Data excerpts =
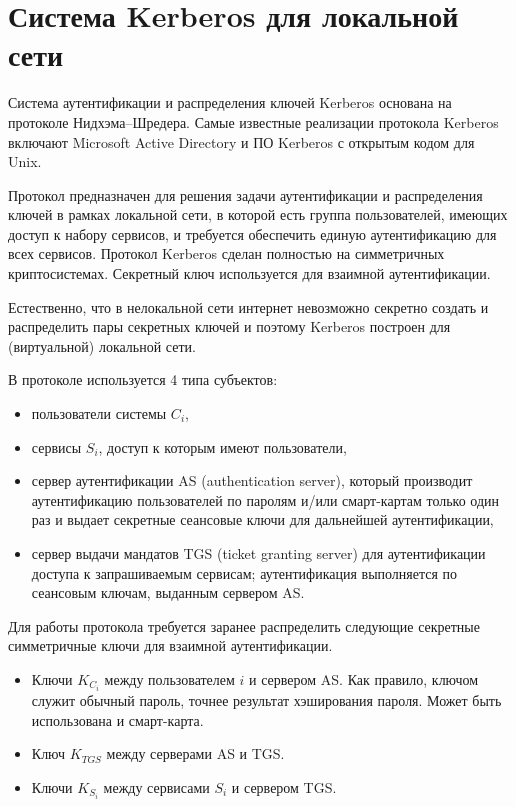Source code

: \section{Система Kerberos для локальной сети}

Система аутентификации и распределения ключей Kerberos основана на протоколе Нидхэма--Шредера. Самые известные реализации протокола Kerberos включают Microsoft Active Directory и ПО Kerberos с открытым кодом для Unix.

Протокол предназначен для решения задачи аутентификации и распределения ключей в рамках локальной сети, в которой есть группа пользователей, имеющих доступ к набору сервисов, и требуется обеспечить единую аутентификацию для всех сервисов. Протокол Kerberos сделан полностью на симметричных криптосистемах. Секретный ключ используется для взаимной аутентификации.

Естественно, что в нелокальной сети интернет невозможно секретно создать и распределить пары секретных ключей и поэтому Kerberos построен для (виртуальной) локальной сети.

В протоколе используется 4 типа субъектов:

\begin{itemize}
    \item пользователи системы $C_i$,
    \item сервисы $S_i$, доступ к которым имеют пользователи,
    \item сервер аутентификации AS (authentication server), который производит аутентификацию пользователей по паролям и/или смарт-картам только один раз и выдает секретные сеансовые ключи для дальнейшей аутентификации,
    \item сервер выдачи мандатов TGS (ticket granting server) для аутентификации доступа к запрашиваемым сервисам; аутентификация выполняется по сеансовым ключам, выданным сервером AS.
\end{itemize}

Для работы протокола требуется заранее распределить следующие секретные симметричные ключи для взаимной аутентификации.
\begin{itemize}
    \item Ключи $K_{C_i}$ между пользователем $i$ и сервером AS. Как правило, ключом служит обычный пароль, точнее результат хэширования пароля. Может быть использована и смарт-карта.
    \item Ключ $K_{TGS}$ между серверами AS и TGS.
    \item Ключи $K_{S_i}$ между сервисами $S_i$ и сервером TGS.
\end{itemize}

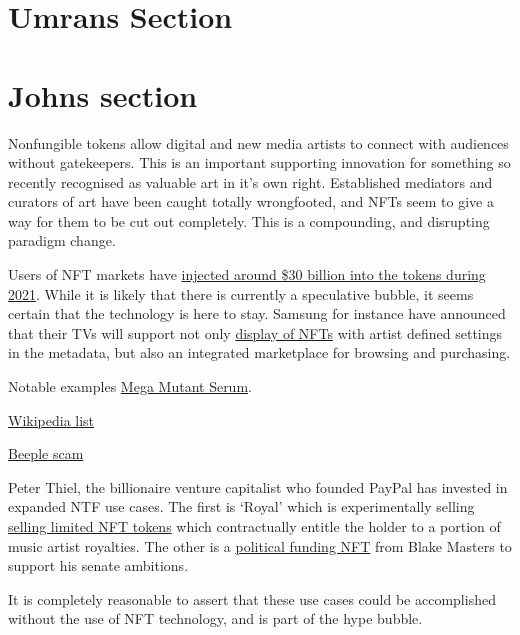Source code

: \section{Umrans Section}


\section{Johns section}
Nonfungible tokens allow digital and new media artists to connect with audiences without gatekeepers. This is an important supporting innovation for something so recently recognised as valuable art in it's own right. Established mediators and curators of art have been caught totally wrongfooted, and NFTs seem to give a way for them to be cut out completely. This is a compounding, and disrupting paradigm change.\par

Users of NFT markets have \href{https://blog.chainalysis.com/reports/nft-market-report-preview-2021/}{injected around \$30 billion into the tokens during 2021}. While it is likely that there is currently a speculative bubble, it seems certain that the technology is here to stay. Samsung for instance have announced that their TVs will support not only \href{https://news.samsung.com/us/samsung-2022-micro-led-neo-qled-lifestyle-tvs-personalization-options-ces-2022/}{display of NFTs} with artist defined settings in the metadata, but also an integrated marketplace for browsing and purchasing.

Notable examples
\href{https://opensea.io/assets/0x22c36bfdcef207f9c0cc941936eff94d4246d14a/69}{Mega Mutant Serum}.

\href{https://en.wikipedia.org/wiki/List_of_most_expensive_non-fungible_tokens}{Wikipedia list}

\href{https://amycastor.com/2021/03/14/metakovan-the-mystery-beeple-art-buyer-and-his-nft-defi-scheme/}{Beeple scam}


Peter Thiel, the billionaire venture capitalist who founded PayPal has invested in expanded NTF use cases. The first is `Royal' which is experimentally  selling \href{https://royal.io/}{selling limited NFT tokens} which contractually entitle the holder to a portion of music artist royalties. The other is a \href{https://www.ztonft.com/}{political funding NFT} from Blake Masters to support his senate ambitions.

It is completely reasonable to assert that these use cases could be accomplished without the use of NFT technology, and is part of the hype bubble.

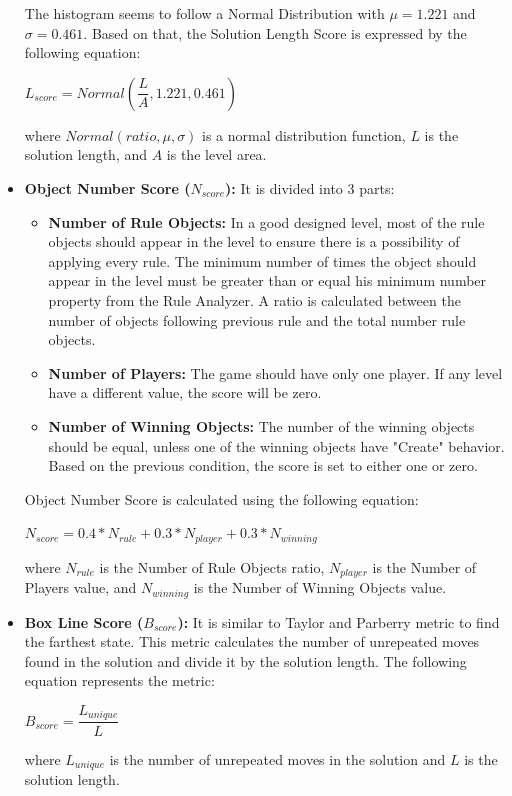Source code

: \begin{itemize}
	The histogram seems to follow a Normal Distribution with $\mu = 1.221$ and $\sigma = 0.461$. Based on that, the Solution Length Score is expressed by the following equation:
	\begin{center}$L_{score} = Normal(\dfrac{L}{A}, 1.221, 0.461)$\end{center}
	where $Normal(ratio, \mu, \sigma)$ is a normal distribution function, $L$ is the solution length, and $A$ is the level area.
	
	\item \textbf{Object Number Score ($N_{score}$):} It is divided into 3 parts:
	\begin{itemize} \itemsep0pt \parskip0pt 
		\item \textbf{Number of Rule Objects:} In a good designed level, most of the rule objects should appear in the level to ensure there is a possibility of applying every rule. The minimum number of times the object should appear in the level must be greater than or equal his minimum number property from the Rule Analyzer. A ratio is calculated between the number of objects following previous rule and the total number rule objects. 
		\item \textbf{Number of Players:} The game should have only one player. If any level have a different value, the score will be zero.
		\item \textbf{Number of Winning Objects:} The number of the winning objects should be equal, unless one of the winning objects have "Create" behavior. Based on the previous condition, the score is set to either one or zero.
	\end{itemize}
	Object Number Score is calculated using the following equation:
	\begin{center}$N_{score} = 0.4 * N_{rule} + 0.3 * N_{player} + 0.3 * N_{winning}$\end{center}
	where $N_{rule}$ is the Number of Rule Objects ratio, $N_{player}$ is the Number of Players value, and $N_{winning}$ is the Number of Winning Objects value.
	
	\item \textbf{Box Line Score ($B_{score}$):} It is similar to Taylor and Parberry\cite{sokobanLevelGenerationNew} metric to find the farthest state. This metric calculates the number of unrepeated moves found in the solution and divide it by the solution length. The following equation represents the metric:
	\begin{center}$B_{score} = \dfrac{L_{unique}}{L}$\end{center}
	where $L_{unique}$ is the number of unrepeated moves in the solution and $L$ is the solution length.
	

\end{itemize}
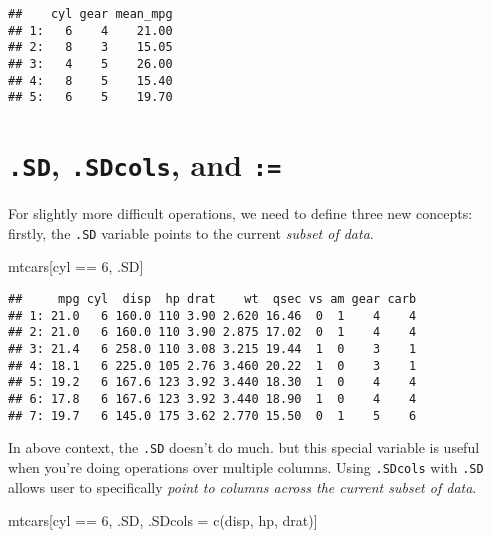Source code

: \documentclass[
]{book}
\newenvironment{Shaded}{\begin{snugshade}}{\end{snugshade}}
\newcommand{\DecValTok}[1]{\textcolor[rgb]{0.00,0.00,0.81}{#1}}
\newcommand{\FunctionTok}[1]{\textcolor[rgb]{0.00,0.00,0.00}{#1}}
\newcommand{\NormalTok}[1]{#1}
\newcommand{\OtherTok}[1]{\textcolor[rgb]{0.56,0.35,0.01}{#1}}
\newcommand{\SpecialCharTok}[1]{\textcolor[rgb]{0.00,0.00,0.00}{#1}}
\newcommand{\StringTok}[1]{\textcolor[rgb]{0.31,0.60,0.02}{#1}}
\begin{document}
\begin{verbatim}
##    cyl gear mean_mpg
## 1:   6    4    21.00
## 2:   8    3    15.05
## 3:   4    5    26.00
## 4:   8    5    15.40
## 5:   6    5    19.70
\end{verbatim}

\hypertarget{sd-.sdcols-and}{%
\section{\texorpdfstring{\texttt{.SD}, \texttt{.SDcols}, and \texttt{:=}}{.SD, .SDcols, and :=}}\label{sd-.sdcols-and}}

For slightly more difficult operations, we need to define three new concepts: firstly, the \texttt{.SD} variable points to the current \emph{subset of data}.

\begin{Shaded}
\begin{Highlighting}[]
\NormalTok{mtcars[cyl }\SpecialCharTok{==} \DecValTok{6}\NormalTok{, .SD]}
\end{Highlighting}
\end{Shaded}

\begin{verbatim}
##     mpg cyl  disp  hp drat    wt  qsec vs am gear carb
## 1: 21.0   6 160.0 110 3.90 2.620 16.46  0  1    4    4
## 2: 21.0   6 160.0 110 3.90 2.875 17.02  0  1    4    4
## 3: 21.4   6 258.0 110 3.08 3.215 19.44  1  0    3    1
## 4: 18.1   6 225.0 105 2.76 3.460 20.22  1  0    3    1
## 5: 19.2   6 167.6 123 3.92 3.440 18.30  1  0    4    4
## 6: 17.8   6 167.6 123 3.92 3.440 18.90  1  0    4    4
## 7: 19.7   6 145.0 175 3.62 2.770 15.50  0  1    5    6
\end{verbatim}

In above context, the \texttt{.SD} doesn't do much. but this special variable is useful when you're doing operations over multiple columns. Using \texttt{.SDcols} with \texttt{.SD} allows user to specifically \emph{point to columns across the current subset of data}.

\begin{Shaded}
\begin{Highlighting}[]
\NormalTok{mtcars[cyl }\SpecialCharTok{==} \DecValTok{6}\NormalTok{, .SD, .SDcols }\OtherTok{=} \FunctionTok{c}\NormalTok{(}\StringTok{\textquotesingle{}disp\textquotesingle{}}\NormalTok{, }\StringTok{\textquotesingle{}hp\textquotesingle{}}\NormalTok{, }\StringTok{\textquotesingle{}drat\textquotesingle{}}\NormalTok{)]}
\end{Highlighting}
\end{Shaded}
\end{document}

Prompt = State the count of lines in the data holding the word "only", adding nothing to it.

Written reply = 2